Here, in addition to delicious sparkling wines (accompanied by the best Italian food I have eaten in a long time), there are five cycling circuits, each numbered, color-coded, and cleverly named after one of Franciacorta’s famed sparkling wine products. (See the Brut Trail here.) This time, I biked along the Percorso Pas Dose/Blu circuit. The route, the wine, and the food resulted in yet another perfect mini-vacation.
Once this part of Franciacorta had been tamed by the agricultural practices of the monks of centuries past, hamlets, castles and several religious foundations took permanent root. It seemed appropriate therefore to start my adventure where the Cistercian monks who reclaimed this corner of Franciacorta for agriculture began – at their millennium-old monastery of San Pietro in Lamosa, in Provaglio D’Iseo.
More important than the symbolism though, I began there for three practical reasons: the monastery has two large parking lots nearby; the monastery and the stark black and gray striated cliff face soaring above it serve as landmarks for miles; and the monastery’s well-preserved conglomeration of Romanesque architecture set amidst dramatic scenery make it a must-see site. As the furthest point north on the trail, all I had to do was lock the car and start pedaling south.
Soon I was in fields and vineyards, on my way to the small town of Monterotondo. As the name implies, the town sits on a round hilltop. It involves a climb, but it is a long and steady incline, vice a steep one. From there, it was all downhill to past fields and olive trees to the next town.
Medieval architecture featured prominently on this particular trail. Some of it was religious, such as San Pietro in Lamosa. Then there was the military architecture, most of it visible on distant hilltops. However, come the flat terrain around Passirano, a castle suddenly came into view at the edge of town. Situated on such flat ground, its massive walls, not geography, had to suffice for its defense. Its high and imposing stone walls rise up from vineyards, offering dramatic photo opportunities.

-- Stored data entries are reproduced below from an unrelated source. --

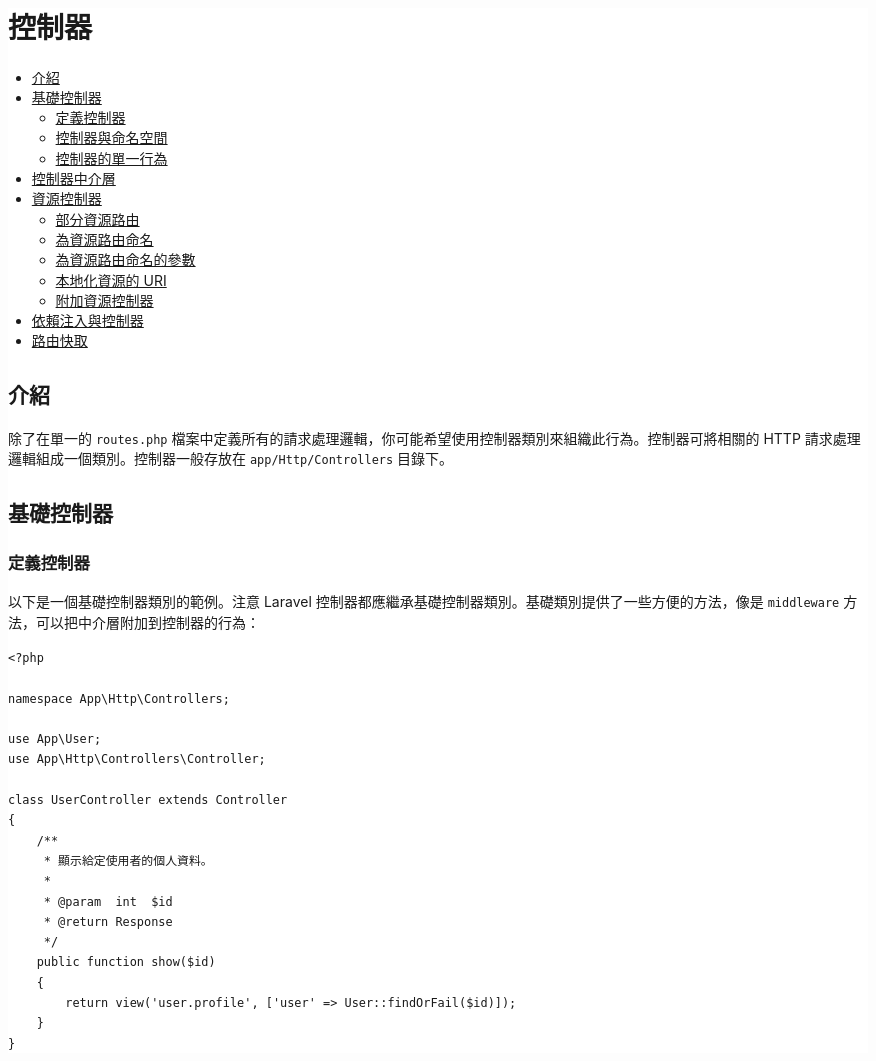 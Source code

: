 # 控制器

- [介紹](#introduction)
- [基礎控制器](#basic-controllers)
    - [定義控制器](#defining-controllers)
    - [控制器與命名空間](#controllers-and-namespaces)
    - [控制器的單一行為](#single-action-controllers)
- [控制器中介層](#controller-middleware)
- [資源控制器](#resource-controllers)
    - [部分資源路由](#restful-partial-resource-routes)
    - [為資源路由命名](#restful-naming-resource-routes)
    - [為資源路由命名的參數](#restful-naming-resource-route-parameters)
    - [本地化資源的 URI](#restful-localizing-resource-uris)
    - [附加資源控制器](#restful-supplementing-resource-controllers)
- [依賴注入與控制器](#dependency-injection-and-controllers)
- [路由快取](#route-caching)

<a name="introduction"></a>
## 介紹

除了在單一的 `routes.php` 檔案中定義所有的請求處理邏輯，你可能希望使用控制器類別來組織此行為。控制器可將相關的 HTTP 請求處理邏輯組成一個類別。控制器一般存放在 `app/Http/Controllers` 目錄下。

<a name="basic-controllers"></a>
## 基礎控制器

<a name="defining-controllers"></a>
### 定義控制器

以下是一個基礎控制器類別的範例。注意 Laravel 控制器都應繼承基礎控制器類別。基礎類別提供了一些方便的方法，像是 `middleware` 方法，可以把中介層附加到控制器的行為：

    <?php

    namespace App\Http\Controllers;

    use App\User;
    use App\Http\Controllers\Controller;

    class UserController extends Controller
    {
        /**
         * 顯示給定使用者的個人資料。
         *
         * @param  int  $id
         * @return Response
         */
        public function show($id)
        {
            return view('user.profile', ['user' => User::findOrFail($id)]);
        }
    }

Easy cycling took me past another monastery, Rodengo-Saiano’s Abbey of Olivetana, originally a Cluniac foundation of the 11th century, as the circuit turned back toward San Pietro. But two of my favorite sites on this medieval banquet were yet to come. These belonged neither to the first nor second estate. Rather, they represented the buildings of prosperous commoners, constructed in a time when even relatively humble edifices were built to last.
The first was a collection of small buildings built along a stream. One was a mill, to grind cereals, then a forge to produce iron works. The forge was well-known for its agricultural tools, especially spades, which would have greatly helped local farmers in their struggles with the clayey soil found in this valley bottom. Incredibly, it was only in 1984 that the last blacksmith, Andrea Averoldi, died. The building where he lived now houses a small museum dedicated to the life and works of Pietro Malossi, an artist from Brescia who specialized in metal works.
Further on, cycling slightly uphill through narrow tree-lined valleys to Montecelli Brusati, the small hamlet of Borgo Villa appeared like a vision from the past. Old stone buildings, now part of the Villa winery, exuded an air of timelessness. They nestled against a steep vine-covered hill. I had to stop, as the surroundings were quite photo-worthy. It was also where a beautiful (albeit less than a mile-long) bike path began, that continued the push uphill. Iconic villas dotted the landscape. Set against fresh, green spring color, the gentle beauty of them is enough to give rise to fantasies about living in Italy.
Once through Provezze, I literally coasted all the way to Provaglio, practically to the car, I ended the trail and my vacation with a resolve to return some day to bike the other wine-themed trails. In the meantime though, I will enjoy my bottles of wine, and work up my appetite for more fantastic meals and bike rides.